3°. Rôle aidant du groupe : camarades et maître

a) Je ne dois pas tant corriger que faire réussir et dépasser ses erreurs. Ainsi Daniel exaspère le groupe lorsqu'il détériore le matériel commun : il enlève les pointes de stylo-feutres, il manipule avec peu de bonheur le transformateur et les prises, il fait sauter les plombs. Jean-Yves se propose de l'aider en classe et de jouer avec lui sur la cour. Pris en charge par son camarade, Daniel finit par s'intégrer peu à peu au groupe, et Pierre commentant la situation, dit : « J'étais avant comme Daniel, et c'est Michel qui m'a aidé; maintenant ça va ! »

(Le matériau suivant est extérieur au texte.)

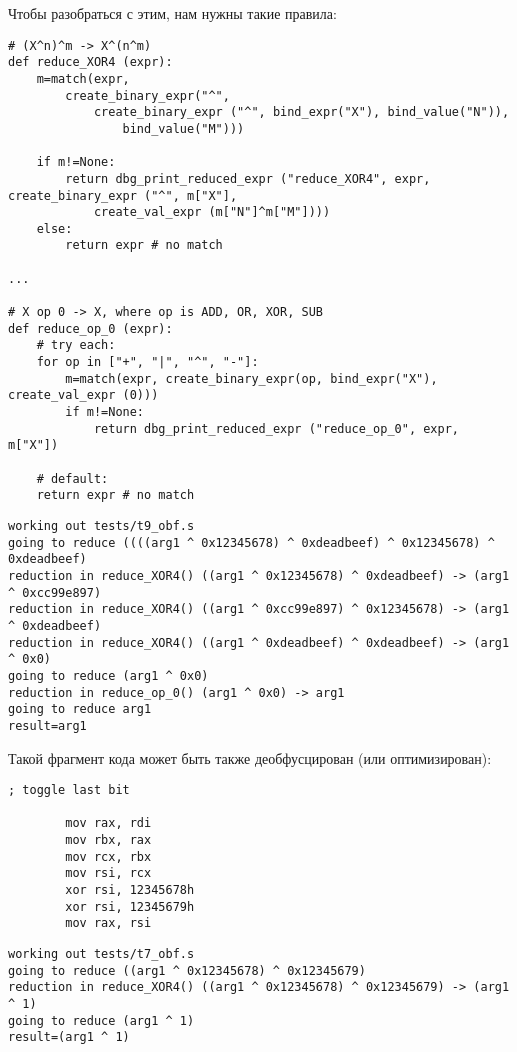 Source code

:Чтобы разобраться с этим, нам нужны такие правила:

\begin{lstlisting}
# (X^n)^m -> X^(n^m)
def reduce_XOR4 (expr):
    m=match(expr, 
        create_binary_expr("^",
            create_binary_expr ("^", bind_expr("X"), bind_value("N")),
                bind_value("M")))
    
    if m!=None:
        return dbg_print_reduced_expr ("reduce_XOR4", expr, create_binary_expr ("^", m["X"], 
            create_val_expr (m["N"]^m["M"])))
    else:
        return expr # no match

...

# X op 0 -> X, where op is ADD, OR, XOR, SUB
def reduce_op_0 (expr):
    # try each:
    for op in ["+", "|", "^", "-"]:
        m=match(expr, create_binary_expr(op, bind_expr("X"), create_val_expr (0)))
        if m!=None:
            return dbg_print_reduced_expr ("reduce_op_0", expr, m["X"])

    # default:
    return expr # no match
\end{lstlisting}

\begin{lstlisting}
working out tests/t9_obf.s
going to reduce ((((arg1 ^ 0x12345678) ^ 0xdeadbeef) ^ 0x12345678) ^ 0xdeadbeef)
reduction in reduce_XOR4() ((arg1 ^ 0x12345678) ^ 0xdeadbeef) -> (arg1 ^ 0xcc99e897)
reduction in reduce_XOR4() ((arg1 ^ 0xcc99e897) ^ 0x12345678) -> (arg1 ^ 0xdeadbeef)
reduction in reduce_XOR4() ((arg1 ^ 0xdeadbeef) ^ 0xdeadbeef) -> (arg1 ^ 0x0)
going to reduce (arg1 ^ 0x0)
reduction in reduce_op_0() (arg1 ^ 0x0) -> arg1
going to reduce arg1
result=arg1
\end{lstlisting}

Такой фрагмент кода может быть также деобфусцирован (или оптимизирован):

\begin{lstlisting}
; toggle last bit

        mov rax, rdi
        mov rbx, rax
        mov rcx, rbx
        mov rsi, rcx
        xor rsi, 12345678h
        xor rsi, 12345679h
        mov rax, rsi
\end{lstlisting}

\begin{lstlisting}
working out tests/t7_obf.s
going to reduce ((arg1 ^ 0x12345678) ^ 0x12345679)
reduction in reduce_XOR4() ((arg1 ^ 0x12345678) ^ 0x12345679) -> (arg1 ^ 1)
going to reduce (arg1 ^ 1)
result=(arg1 ^ 1)
\end{lstlisting}

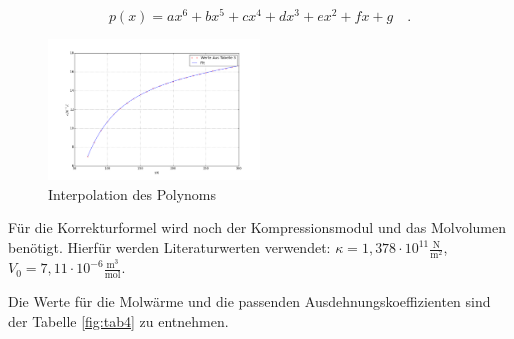 \begin{equation*}
p(x)=ax^6+bx^5+cx^4+dx^3+ex^2+fx+g\quad.
\end{equation*}

\begin{figure}
	\centering
		\includegraphics[width=0.5\textwidth]{inter.png}
	\caption{Interpolation des Polynoms}
	\label{fig:abb1}
\end{figure}

\noindent Für die Korrekturformel wird noch der Kompressionsmodul und das Molvolumen benötigt. Hierfür werden Literaturwerten verwendet: \(\kappa=1,378\cdot10^{11}\frac{\text{N}}{\text{m}^2}\), \(V_0=7,11\cdot10^{-6}\frac{\text{m}^3}{\text{mol}}\). 

\noindent Die Werte für die Molwärme und die passenden Ausdehnungskoeffizienten sind der Tabelle \ref{fig:tab4} zu entnehmen.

Alain subtilise l'argent dans la caisse du magasin des achats (atelier de calcul) : 1,95 F, qu'il utilise tranquillement pour acheter des pétards et des allumettes. Le groupe décide de ne plus mettre d'argent vrai à l'atelier et demande à Alain de rembourser ; mais celui-ci n'a pas osé demander cet argent à ses parents et de mon côté je ne leur en ai pas parlé, Le lendemain, Alain apporte des câbles de frein pour l'atelier électrique. Le groupe le félicite. Rouge de plaisir : il dit : « Je les ai trouvés dans une poubelle, j'en apporterai d'autres demain ».

Quelques jours après, il prend 11 journaux et les vend : c'est lui qui en vend le plus. Réflexion de Yannick : «  Il travaille quand même bien pour la coopérative, Alain ! » J'ai remis de l'argent vrai dans la caisse du magasin des achats. Quand Alain m'a demandé s'il pouvait travailler à l'atelier des monnaies, nous lui avons donné notre accord. Geste d'humanité ! Alain est fier de la confiance du groupe. Nous n'avons plus d'ennuis de sa part. Il est réhabilité !

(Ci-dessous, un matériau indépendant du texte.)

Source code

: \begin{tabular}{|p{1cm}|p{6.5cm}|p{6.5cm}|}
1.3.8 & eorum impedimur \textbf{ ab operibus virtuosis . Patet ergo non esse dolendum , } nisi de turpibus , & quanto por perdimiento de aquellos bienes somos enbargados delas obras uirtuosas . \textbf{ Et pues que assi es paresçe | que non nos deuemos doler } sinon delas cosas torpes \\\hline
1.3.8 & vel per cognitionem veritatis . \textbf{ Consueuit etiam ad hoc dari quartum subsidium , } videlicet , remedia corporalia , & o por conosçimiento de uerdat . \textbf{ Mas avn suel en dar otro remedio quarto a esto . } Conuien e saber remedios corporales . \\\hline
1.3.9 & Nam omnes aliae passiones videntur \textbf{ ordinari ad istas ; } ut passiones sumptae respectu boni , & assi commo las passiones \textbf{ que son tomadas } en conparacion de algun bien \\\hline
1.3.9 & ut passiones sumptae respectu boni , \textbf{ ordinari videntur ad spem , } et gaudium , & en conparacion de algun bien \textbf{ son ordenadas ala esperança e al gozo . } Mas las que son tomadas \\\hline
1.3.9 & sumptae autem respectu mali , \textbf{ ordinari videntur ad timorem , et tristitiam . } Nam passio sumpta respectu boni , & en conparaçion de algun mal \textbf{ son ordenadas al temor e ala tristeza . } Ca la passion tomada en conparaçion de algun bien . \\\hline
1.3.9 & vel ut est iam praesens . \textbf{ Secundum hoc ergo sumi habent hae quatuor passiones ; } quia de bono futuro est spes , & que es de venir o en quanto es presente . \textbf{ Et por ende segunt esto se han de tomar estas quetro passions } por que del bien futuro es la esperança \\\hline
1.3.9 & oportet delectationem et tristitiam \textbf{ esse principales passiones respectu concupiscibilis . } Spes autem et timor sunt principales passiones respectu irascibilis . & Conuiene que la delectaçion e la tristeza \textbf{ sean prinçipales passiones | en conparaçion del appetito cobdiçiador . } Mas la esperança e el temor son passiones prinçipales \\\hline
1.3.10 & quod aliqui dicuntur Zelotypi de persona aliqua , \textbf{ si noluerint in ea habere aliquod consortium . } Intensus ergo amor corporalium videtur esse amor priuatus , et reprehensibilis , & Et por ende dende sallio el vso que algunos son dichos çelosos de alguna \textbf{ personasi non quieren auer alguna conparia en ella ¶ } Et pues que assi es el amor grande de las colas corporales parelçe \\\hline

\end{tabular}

Quand le groupe apprend que Dominique vend son journal 2 F au lieu d'l, il réagit violemment, d'autant plus que Dominique manque de franchise. Pourtant j'essaie de dédramatiser l'incident, car j'apprends par sa mère qu'il subit l'influence d'un adolescent de son quartier qui lui soutire de l'argent ; il a par ailleurs subtilisé un billet de 100 F dans l'armoire de la maison. Il semble cependant que Dominique a senti le préjudice causé au groupe.

Est-ce là faire preuve d'un optimisme inconsidéré ? Makarenko, qui a travaillé avec des enfants très difficiles, écrit : « Le pédagogue doit aborder chaque être humain avec une hypothèse optimiste, au risque même de se tromper ».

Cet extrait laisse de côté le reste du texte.